● **Data supplied**
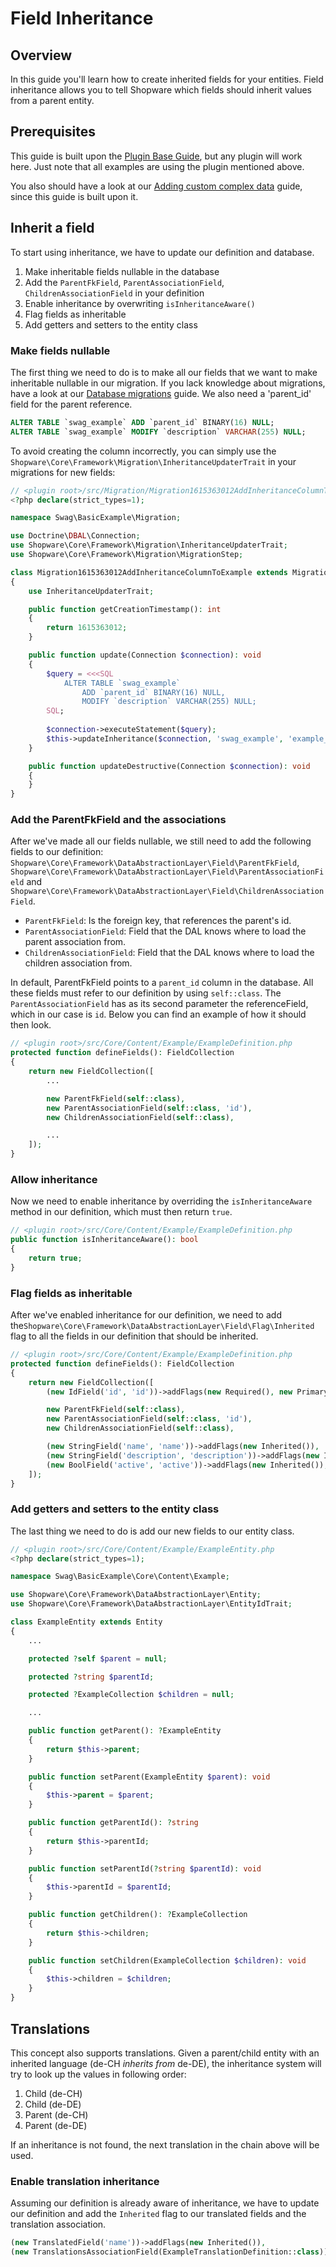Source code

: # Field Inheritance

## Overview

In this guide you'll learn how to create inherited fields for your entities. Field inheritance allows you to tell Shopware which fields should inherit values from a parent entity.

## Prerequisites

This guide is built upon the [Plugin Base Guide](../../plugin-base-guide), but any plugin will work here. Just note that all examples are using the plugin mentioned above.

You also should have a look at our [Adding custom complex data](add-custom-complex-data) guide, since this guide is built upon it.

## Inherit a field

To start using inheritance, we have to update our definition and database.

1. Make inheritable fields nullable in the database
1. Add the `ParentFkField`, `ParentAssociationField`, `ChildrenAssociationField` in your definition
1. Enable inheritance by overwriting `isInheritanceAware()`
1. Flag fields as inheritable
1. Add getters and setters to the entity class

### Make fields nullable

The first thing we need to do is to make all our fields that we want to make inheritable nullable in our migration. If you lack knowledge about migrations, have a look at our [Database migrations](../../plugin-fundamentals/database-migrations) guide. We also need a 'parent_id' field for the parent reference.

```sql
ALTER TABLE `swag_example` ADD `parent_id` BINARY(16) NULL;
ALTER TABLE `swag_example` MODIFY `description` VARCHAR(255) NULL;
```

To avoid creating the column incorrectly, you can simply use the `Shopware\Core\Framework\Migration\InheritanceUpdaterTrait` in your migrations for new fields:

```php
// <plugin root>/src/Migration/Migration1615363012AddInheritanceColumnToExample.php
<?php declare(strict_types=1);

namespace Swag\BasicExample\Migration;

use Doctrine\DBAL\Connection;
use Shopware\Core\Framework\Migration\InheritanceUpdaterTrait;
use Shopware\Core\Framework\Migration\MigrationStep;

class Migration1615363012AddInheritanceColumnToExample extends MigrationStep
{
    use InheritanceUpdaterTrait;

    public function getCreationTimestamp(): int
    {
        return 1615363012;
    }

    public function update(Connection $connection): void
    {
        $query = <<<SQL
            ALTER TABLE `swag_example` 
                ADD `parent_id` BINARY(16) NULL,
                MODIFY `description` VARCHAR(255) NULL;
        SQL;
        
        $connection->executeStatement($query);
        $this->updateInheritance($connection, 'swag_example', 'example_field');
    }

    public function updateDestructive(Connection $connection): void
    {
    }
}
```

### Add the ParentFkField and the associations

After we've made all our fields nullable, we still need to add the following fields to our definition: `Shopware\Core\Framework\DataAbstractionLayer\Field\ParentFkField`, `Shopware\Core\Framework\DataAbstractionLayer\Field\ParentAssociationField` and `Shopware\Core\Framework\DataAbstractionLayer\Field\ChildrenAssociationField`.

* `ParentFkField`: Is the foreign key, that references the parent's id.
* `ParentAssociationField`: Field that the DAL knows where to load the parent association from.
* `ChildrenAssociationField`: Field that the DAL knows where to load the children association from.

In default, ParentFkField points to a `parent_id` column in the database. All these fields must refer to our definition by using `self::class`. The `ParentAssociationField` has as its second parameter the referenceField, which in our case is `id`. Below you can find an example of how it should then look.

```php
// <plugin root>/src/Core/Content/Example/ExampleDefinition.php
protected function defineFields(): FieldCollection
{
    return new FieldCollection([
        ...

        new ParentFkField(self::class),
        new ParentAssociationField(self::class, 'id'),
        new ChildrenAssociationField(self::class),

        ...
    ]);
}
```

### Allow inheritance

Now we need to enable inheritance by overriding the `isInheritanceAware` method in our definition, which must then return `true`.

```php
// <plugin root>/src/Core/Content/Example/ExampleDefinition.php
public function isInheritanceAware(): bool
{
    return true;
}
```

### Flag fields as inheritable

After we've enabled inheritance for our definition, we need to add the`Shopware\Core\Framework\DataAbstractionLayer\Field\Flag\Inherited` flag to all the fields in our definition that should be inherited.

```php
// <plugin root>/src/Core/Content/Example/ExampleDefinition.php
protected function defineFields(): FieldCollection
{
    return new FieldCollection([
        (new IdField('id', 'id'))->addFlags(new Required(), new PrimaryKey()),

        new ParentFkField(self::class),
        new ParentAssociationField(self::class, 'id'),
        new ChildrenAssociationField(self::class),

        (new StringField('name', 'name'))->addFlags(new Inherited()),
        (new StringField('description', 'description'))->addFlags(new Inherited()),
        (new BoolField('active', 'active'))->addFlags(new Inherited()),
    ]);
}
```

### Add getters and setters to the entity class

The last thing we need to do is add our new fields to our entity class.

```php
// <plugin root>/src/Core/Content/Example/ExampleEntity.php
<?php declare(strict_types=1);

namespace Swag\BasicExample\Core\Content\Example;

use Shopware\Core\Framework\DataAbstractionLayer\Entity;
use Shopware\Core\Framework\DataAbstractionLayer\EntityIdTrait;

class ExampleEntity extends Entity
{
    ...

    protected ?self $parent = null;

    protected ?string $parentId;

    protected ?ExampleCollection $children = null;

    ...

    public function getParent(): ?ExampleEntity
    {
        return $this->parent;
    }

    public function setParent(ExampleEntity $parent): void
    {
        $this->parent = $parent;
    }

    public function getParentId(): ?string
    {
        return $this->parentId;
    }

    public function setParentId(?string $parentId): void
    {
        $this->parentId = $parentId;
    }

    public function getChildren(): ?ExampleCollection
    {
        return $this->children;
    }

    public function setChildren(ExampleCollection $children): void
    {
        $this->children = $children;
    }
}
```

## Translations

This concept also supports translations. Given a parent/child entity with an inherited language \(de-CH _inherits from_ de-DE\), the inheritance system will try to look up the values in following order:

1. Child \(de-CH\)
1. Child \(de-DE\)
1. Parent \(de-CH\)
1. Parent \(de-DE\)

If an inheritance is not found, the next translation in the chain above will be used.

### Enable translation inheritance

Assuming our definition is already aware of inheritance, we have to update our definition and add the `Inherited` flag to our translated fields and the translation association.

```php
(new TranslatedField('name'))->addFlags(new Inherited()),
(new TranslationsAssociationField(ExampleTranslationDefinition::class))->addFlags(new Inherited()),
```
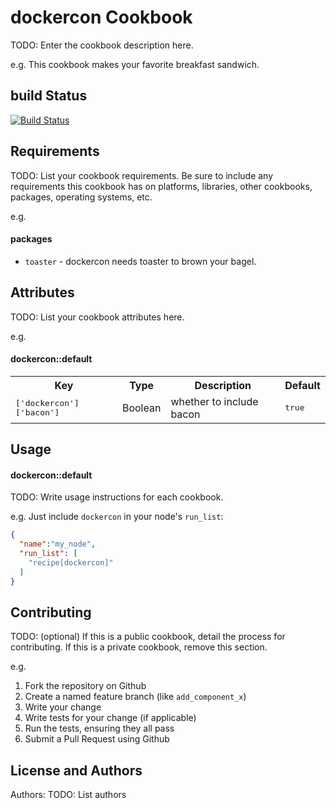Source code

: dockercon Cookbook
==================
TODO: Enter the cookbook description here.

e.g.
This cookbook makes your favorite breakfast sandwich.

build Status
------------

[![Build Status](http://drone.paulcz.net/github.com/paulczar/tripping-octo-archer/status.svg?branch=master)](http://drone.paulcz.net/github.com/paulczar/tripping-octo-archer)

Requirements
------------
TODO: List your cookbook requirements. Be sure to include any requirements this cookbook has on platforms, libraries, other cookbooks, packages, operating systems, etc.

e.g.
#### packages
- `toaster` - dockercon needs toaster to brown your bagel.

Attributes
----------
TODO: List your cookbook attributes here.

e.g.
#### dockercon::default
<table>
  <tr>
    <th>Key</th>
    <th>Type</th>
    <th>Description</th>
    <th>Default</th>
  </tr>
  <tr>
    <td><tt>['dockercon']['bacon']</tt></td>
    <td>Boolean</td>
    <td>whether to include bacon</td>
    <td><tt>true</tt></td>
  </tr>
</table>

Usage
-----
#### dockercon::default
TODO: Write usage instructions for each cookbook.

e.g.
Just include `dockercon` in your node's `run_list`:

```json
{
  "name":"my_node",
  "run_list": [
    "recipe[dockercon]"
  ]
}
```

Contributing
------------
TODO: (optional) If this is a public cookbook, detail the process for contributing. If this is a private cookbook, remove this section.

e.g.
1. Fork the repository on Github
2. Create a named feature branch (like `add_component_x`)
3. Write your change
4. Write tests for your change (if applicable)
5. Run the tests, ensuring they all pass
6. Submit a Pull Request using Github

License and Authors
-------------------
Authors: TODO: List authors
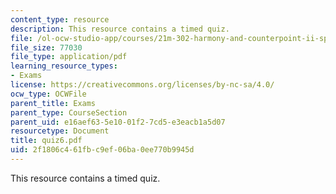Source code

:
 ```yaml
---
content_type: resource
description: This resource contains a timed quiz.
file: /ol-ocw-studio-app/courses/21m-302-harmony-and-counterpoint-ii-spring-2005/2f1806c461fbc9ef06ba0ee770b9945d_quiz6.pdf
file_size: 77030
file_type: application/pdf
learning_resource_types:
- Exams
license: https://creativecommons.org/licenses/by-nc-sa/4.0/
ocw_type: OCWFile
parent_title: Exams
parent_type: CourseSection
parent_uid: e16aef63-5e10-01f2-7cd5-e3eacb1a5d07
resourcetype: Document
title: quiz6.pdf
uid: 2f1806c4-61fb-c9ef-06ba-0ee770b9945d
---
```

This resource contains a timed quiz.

...

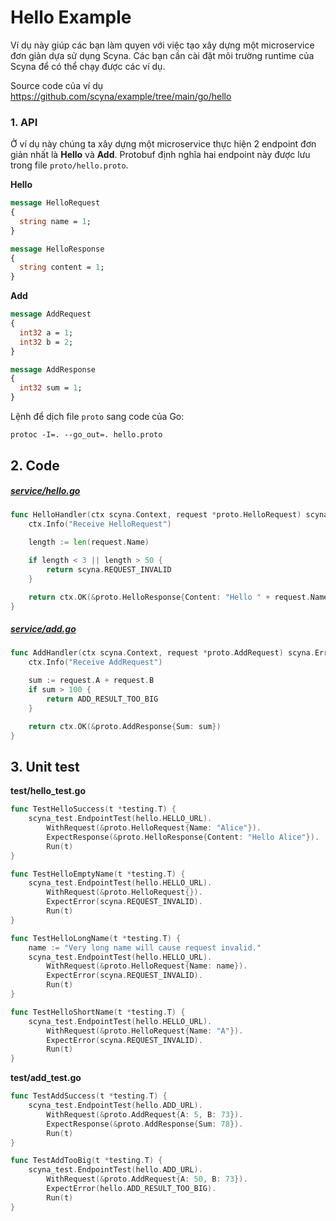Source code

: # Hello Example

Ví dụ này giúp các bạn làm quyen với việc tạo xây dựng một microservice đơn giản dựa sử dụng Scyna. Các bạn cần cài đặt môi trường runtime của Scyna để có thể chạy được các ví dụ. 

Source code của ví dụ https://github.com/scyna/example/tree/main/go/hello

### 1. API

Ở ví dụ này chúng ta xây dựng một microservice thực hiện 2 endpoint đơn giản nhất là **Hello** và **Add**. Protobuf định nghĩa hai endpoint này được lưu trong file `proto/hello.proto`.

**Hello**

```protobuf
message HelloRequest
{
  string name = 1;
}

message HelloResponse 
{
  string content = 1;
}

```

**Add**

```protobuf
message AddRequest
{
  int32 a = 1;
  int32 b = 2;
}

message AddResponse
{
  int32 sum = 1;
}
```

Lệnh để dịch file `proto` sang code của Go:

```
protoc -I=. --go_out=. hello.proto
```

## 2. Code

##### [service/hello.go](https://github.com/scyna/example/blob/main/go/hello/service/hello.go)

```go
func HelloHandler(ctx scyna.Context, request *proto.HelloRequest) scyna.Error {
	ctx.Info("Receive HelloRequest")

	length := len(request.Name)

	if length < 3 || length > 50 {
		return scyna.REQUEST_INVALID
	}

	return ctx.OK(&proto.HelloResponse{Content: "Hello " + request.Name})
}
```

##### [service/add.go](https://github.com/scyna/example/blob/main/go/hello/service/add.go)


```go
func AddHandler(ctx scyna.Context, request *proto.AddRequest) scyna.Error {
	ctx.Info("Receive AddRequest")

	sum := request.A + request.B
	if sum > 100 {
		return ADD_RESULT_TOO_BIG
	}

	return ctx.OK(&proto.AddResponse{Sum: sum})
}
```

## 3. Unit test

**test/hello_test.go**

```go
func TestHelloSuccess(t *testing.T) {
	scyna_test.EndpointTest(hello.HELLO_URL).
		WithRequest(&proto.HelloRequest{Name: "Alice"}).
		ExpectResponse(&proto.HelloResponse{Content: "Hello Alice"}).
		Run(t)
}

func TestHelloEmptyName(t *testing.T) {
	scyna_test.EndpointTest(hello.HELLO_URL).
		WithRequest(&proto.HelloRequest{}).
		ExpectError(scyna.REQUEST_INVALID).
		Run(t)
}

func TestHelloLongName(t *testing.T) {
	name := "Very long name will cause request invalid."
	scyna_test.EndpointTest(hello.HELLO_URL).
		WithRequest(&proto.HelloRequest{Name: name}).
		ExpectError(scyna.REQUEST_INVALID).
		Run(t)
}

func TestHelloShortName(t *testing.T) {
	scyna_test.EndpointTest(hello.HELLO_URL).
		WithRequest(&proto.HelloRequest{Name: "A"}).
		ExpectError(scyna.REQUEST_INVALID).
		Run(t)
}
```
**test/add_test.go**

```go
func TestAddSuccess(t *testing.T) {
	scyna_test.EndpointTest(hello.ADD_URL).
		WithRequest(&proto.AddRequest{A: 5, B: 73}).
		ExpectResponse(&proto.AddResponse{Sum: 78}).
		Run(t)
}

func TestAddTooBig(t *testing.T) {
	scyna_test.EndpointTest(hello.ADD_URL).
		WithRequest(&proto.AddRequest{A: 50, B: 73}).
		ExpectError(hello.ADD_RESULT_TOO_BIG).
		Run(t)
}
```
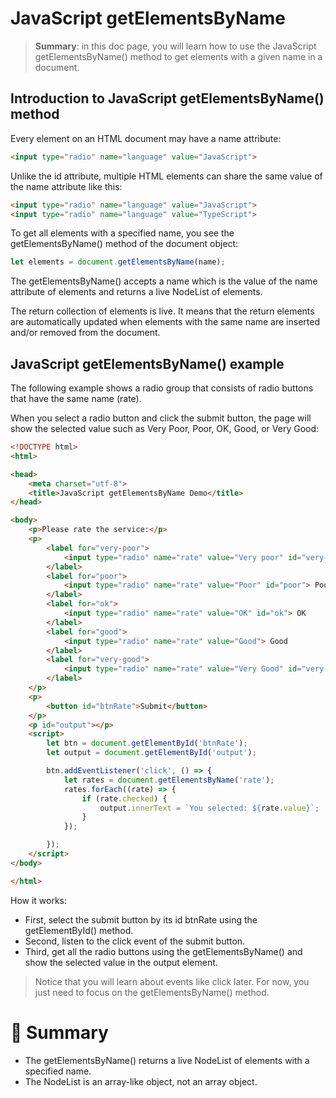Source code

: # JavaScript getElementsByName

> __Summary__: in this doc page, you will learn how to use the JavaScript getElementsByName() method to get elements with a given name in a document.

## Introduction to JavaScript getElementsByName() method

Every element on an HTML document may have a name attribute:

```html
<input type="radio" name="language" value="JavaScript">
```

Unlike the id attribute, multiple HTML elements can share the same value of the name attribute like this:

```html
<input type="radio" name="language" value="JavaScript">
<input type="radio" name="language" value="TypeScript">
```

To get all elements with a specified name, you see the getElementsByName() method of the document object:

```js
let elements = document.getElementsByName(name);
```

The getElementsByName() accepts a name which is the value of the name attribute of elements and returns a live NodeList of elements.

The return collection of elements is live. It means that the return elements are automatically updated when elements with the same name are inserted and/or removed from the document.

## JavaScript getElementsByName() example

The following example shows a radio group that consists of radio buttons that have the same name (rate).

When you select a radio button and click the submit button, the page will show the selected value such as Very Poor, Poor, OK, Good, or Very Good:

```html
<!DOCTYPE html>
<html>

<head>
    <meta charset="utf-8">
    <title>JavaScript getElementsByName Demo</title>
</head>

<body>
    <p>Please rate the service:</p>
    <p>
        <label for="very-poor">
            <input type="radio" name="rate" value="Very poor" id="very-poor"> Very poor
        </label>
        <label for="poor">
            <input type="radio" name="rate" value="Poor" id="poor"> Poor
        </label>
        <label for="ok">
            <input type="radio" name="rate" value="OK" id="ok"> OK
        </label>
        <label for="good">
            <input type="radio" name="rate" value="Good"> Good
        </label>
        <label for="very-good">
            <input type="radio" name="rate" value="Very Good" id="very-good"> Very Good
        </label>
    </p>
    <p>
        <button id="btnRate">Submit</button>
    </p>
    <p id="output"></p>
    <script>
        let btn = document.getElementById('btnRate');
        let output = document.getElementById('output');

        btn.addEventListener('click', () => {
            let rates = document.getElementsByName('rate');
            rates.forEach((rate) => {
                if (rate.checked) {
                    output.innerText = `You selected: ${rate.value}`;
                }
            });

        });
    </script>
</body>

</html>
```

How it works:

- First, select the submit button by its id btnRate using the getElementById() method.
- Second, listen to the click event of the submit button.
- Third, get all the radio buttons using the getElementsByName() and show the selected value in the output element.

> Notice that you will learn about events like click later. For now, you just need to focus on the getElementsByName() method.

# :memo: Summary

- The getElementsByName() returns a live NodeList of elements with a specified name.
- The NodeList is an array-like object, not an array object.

● **Try it**
"language" is the word to look for; copy every line of the data that has it.

● **Exercise solution**
This concept also supports translations. Given a parent/child entity with an inherited language \(de-CH _inherits from_ de-DE\), the inheritance system will try to look up the values in following order:
<input type="radio" name="language" value="JavaScript">
<input type="radio" name="language" value="JavaScript">
<input type="radio" name="language" value="TypeScript">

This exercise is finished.